WHAT IS REQUIRED: Only a number is expected: how many lines in the data below contain the word "sudo".

Stored dataset items:
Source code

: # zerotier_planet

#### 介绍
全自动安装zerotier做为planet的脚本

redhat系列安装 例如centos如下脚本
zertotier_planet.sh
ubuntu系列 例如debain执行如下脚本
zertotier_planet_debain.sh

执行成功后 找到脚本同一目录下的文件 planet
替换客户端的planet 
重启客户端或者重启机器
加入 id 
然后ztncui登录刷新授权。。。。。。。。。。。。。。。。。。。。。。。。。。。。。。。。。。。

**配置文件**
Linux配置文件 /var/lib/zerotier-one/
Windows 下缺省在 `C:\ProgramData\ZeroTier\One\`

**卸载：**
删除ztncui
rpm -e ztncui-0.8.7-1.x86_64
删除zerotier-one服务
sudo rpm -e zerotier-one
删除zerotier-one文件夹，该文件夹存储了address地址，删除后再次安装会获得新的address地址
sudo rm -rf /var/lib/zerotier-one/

RESPONSE: 2